§ Activity:
Working from the top of the records below, reproduce each line exactly, ending once you have written the line containing "389 | 0.6% |".
++++++++++
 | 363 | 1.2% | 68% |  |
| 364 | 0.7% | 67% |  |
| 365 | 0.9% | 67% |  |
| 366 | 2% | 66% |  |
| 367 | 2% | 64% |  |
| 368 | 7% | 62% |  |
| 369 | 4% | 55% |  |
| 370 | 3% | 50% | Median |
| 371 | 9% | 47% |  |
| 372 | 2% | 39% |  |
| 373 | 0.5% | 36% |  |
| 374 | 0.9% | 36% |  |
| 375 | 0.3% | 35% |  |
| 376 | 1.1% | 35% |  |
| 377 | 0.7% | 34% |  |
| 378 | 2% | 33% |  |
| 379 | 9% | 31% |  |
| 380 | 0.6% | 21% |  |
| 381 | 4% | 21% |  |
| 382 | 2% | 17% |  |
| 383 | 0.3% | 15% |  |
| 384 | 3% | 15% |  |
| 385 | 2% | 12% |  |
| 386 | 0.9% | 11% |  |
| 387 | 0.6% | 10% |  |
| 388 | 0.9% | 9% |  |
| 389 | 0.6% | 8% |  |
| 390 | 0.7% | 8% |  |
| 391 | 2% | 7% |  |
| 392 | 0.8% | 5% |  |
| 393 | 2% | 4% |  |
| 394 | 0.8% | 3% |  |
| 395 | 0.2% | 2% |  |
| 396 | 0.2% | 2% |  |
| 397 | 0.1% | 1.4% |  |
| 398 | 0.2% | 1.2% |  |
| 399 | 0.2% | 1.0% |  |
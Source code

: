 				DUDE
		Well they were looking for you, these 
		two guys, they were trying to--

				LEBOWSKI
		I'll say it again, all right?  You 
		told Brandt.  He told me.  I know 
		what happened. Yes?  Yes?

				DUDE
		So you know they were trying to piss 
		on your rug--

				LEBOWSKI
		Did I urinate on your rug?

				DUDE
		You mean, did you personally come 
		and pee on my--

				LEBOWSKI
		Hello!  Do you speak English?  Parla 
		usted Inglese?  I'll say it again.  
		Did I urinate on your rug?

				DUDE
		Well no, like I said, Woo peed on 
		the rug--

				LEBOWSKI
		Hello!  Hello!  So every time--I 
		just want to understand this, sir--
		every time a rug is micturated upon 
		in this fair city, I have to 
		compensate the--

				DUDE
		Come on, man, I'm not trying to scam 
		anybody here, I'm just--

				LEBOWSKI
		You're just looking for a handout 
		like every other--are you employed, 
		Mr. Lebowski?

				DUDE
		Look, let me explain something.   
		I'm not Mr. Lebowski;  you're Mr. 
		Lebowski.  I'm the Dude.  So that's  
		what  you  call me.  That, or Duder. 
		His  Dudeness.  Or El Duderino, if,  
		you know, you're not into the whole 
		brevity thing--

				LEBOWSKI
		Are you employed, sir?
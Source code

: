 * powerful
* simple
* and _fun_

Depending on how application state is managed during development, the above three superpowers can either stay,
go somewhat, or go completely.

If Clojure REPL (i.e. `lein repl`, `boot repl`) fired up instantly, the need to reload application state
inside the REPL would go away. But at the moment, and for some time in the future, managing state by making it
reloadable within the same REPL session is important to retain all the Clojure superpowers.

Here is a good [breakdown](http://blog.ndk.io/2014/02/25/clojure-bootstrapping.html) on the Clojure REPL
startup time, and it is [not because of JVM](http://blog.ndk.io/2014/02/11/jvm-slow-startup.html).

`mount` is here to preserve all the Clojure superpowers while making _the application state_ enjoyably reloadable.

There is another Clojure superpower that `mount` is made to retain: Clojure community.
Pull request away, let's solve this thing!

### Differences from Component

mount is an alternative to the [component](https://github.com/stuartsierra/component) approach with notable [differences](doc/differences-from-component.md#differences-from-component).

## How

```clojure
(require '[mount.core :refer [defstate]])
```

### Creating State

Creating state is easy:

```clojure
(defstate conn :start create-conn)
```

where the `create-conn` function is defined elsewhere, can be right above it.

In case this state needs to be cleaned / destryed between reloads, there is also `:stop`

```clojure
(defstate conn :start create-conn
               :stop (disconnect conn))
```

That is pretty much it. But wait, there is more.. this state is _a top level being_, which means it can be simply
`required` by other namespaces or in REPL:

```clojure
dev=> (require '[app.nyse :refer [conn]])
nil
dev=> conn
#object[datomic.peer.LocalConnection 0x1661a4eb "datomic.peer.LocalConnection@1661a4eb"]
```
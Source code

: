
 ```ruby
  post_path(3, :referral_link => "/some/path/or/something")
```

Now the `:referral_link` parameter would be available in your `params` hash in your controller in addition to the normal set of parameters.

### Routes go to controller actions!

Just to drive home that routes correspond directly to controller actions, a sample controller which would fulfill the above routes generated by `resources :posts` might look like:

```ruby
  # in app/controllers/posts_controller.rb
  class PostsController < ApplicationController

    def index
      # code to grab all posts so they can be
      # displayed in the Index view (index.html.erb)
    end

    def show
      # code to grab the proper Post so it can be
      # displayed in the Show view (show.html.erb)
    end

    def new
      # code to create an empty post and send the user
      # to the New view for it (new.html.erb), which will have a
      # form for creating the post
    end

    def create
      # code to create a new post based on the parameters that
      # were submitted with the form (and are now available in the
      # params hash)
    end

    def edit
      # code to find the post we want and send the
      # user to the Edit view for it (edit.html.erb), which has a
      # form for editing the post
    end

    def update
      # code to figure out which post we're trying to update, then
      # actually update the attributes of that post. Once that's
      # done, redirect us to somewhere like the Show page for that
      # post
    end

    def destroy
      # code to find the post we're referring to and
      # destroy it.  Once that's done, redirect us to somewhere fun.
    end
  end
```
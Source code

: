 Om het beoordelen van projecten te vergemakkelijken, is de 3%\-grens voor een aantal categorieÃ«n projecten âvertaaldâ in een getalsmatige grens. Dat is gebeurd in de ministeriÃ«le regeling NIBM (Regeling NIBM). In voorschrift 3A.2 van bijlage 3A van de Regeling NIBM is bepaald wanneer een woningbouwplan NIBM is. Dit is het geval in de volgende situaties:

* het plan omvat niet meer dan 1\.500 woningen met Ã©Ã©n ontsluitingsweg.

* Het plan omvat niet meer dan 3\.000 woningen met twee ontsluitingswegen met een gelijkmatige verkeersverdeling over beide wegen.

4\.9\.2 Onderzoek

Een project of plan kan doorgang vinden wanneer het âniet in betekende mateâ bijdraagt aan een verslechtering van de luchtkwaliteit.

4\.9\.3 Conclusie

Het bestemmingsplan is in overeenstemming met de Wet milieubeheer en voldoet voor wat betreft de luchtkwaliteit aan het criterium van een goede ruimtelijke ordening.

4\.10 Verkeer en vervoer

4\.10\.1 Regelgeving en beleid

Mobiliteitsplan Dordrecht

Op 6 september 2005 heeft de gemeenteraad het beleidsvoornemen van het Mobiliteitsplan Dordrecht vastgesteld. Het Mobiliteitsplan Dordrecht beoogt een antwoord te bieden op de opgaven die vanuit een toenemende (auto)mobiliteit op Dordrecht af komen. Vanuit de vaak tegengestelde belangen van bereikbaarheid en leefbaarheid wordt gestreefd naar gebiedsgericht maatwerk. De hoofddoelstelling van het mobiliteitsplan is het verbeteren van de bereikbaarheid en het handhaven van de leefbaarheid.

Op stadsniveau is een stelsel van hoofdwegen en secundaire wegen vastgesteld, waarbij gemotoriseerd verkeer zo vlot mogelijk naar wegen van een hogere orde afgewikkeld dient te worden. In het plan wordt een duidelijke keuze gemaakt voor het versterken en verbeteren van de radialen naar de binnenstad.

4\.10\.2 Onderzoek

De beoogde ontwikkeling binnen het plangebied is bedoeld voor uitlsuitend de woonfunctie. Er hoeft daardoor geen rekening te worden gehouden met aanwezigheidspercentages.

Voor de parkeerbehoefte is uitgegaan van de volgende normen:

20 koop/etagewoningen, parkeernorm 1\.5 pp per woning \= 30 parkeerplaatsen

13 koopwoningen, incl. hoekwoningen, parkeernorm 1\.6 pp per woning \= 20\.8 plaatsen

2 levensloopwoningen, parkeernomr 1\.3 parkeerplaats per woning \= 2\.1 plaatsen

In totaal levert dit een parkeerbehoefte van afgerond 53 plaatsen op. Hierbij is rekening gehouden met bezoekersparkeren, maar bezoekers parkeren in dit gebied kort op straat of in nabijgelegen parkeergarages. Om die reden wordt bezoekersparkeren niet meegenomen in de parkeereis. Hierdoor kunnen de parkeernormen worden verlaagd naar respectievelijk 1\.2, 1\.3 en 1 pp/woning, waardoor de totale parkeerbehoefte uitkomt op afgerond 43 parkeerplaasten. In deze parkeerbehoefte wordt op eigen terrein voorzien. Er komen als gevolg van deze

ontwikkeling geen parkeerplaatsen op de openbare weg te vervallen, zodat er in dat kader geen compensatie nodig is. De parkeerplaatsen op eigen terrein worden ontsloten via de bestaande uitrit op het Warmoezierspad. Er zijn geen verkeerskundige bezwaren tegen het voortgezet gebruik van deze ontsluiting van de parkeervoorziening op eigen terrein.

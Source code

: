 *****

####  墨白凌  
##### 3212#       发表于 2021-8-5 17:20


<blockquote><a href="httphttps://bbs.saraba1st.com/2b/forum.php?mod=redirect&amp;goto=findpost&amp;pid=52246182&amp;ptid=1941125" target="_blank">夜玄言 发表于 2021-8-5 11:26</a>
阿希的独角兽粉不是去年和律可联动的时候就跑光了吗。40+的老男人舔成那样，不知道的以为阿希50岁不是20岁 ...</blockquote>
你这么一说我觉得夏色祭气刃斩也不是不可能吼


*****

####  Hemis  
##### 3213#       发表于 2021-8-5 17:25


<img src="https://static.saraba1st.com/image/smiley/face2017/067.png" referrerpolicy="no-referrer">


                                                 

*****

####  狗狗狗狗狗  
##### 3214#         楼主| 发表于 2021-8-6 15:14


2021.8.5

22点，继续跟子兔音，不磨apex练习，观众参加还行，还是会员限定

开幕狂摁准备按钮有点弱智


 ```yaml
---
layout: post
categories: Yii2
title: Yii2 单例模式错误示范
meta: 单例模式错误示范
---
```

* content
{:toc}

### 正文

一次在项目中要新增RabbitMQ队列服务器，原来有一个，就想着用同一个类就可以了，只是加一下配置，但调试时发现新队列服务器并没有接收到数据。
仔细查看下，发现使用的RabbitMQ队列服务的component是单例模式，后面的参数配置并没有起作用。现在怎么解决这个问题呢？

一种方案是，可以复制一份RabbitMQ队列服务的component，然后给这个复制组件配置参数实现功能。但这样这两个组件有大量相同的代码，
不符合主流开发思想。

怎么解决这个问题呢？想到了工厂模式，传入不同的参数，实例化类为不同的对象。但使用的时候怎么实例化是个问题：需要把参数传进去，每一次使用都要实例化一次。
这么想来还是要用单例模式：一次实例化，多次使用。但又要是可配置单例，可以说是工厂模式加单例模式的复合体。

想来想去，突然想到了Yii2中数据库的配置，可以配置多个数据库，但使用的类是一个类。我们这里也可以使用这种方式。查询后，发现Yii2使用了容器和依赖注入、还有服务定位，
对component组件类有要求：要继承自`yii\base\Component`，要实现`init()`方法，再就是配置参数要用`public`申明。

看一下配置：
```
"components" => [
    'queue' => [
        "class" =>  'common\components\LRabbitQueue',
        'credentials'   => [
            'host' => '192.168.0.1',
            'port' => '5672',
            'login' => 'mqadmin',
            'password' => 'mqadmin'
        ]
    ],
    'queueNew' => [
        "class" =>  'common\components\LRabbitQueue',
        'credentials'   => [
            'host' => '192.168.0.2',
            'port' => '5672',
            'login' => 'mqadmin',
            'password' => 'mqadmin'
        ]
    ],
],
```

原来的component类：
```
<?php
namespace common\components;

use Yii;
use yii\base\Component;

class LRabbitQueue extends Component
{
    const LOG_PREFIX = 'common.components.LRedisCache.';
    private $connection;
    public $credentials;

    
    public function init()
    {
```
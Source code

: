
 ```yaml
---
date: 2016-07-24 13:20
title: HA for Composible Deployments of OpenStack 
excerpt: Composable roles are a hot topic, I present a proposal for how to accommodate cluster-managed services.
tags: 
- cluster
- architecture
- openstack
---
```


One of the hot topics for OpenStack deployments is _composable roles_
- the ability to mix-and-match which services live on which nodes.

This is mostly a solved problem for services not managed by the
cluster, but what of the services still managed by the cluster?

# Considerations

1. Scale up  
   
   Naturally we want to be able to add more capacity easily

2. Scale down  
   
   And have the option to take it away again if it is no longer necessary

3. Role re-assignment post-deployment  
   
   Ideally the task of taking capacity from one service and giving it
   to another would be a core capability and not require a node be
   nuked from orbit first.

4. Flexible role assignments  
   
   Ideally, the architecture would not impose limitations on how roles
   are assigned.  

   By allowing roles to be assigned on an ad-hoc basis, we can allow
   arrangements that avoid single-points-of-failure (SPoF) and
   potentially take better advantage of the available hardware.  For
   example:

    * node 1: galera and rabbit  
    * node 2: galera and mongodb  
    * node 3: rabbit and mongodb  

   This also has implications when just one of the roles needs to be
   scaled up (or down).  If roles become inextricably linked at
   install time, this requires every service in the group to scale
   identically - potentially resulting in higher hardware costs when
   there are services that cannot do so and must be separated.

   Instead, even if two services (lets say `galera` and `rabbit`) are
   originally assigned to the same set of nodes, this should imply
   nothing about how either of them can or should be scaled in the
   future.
++++++++++
§ Solution:
 | 363 | 1.2% | 68% |  |
| 364 | 0.7% | 67% |  |
| 365 | 0.9% | 67% |  |
| 366 | 2% | 66% |  |
| 367 | 2% | 64% |  |
| 368 | 7% | 62% |  |
| 369 | 4% | 55% |  |
| 370 | 3% | 50% | Median |
| 371 | 9% | 47% |  |
| 372 | 2% | 39% |  |
| 373 | 0.5% | 36% |  |
| 374 | 0.9% | 36% |  |
| 375 | 0.3% | 35% |  |
| 376 | 1.1% | 35% |  |
| 377 | 0.7% | 34% |  |
| 378 | 2% | 33% |  |
| 379 | 9% | 31% |  |
| 380 | 0.6% | 21% |  |
| 381 | 4% | 21% |  |
| 382 | 2% | 17% |  |
| 383 | 0.3% | 15% |  |
| 384 | 3% | 15% |  |
| 385 | 2% | 12% |  |
| 386 | 0.9% | 11% |  |
| 387 | 0.6% | 10% |  |
| 388 | 0.9% | 9% |  |
| 389 | 0.6% | 8% |  |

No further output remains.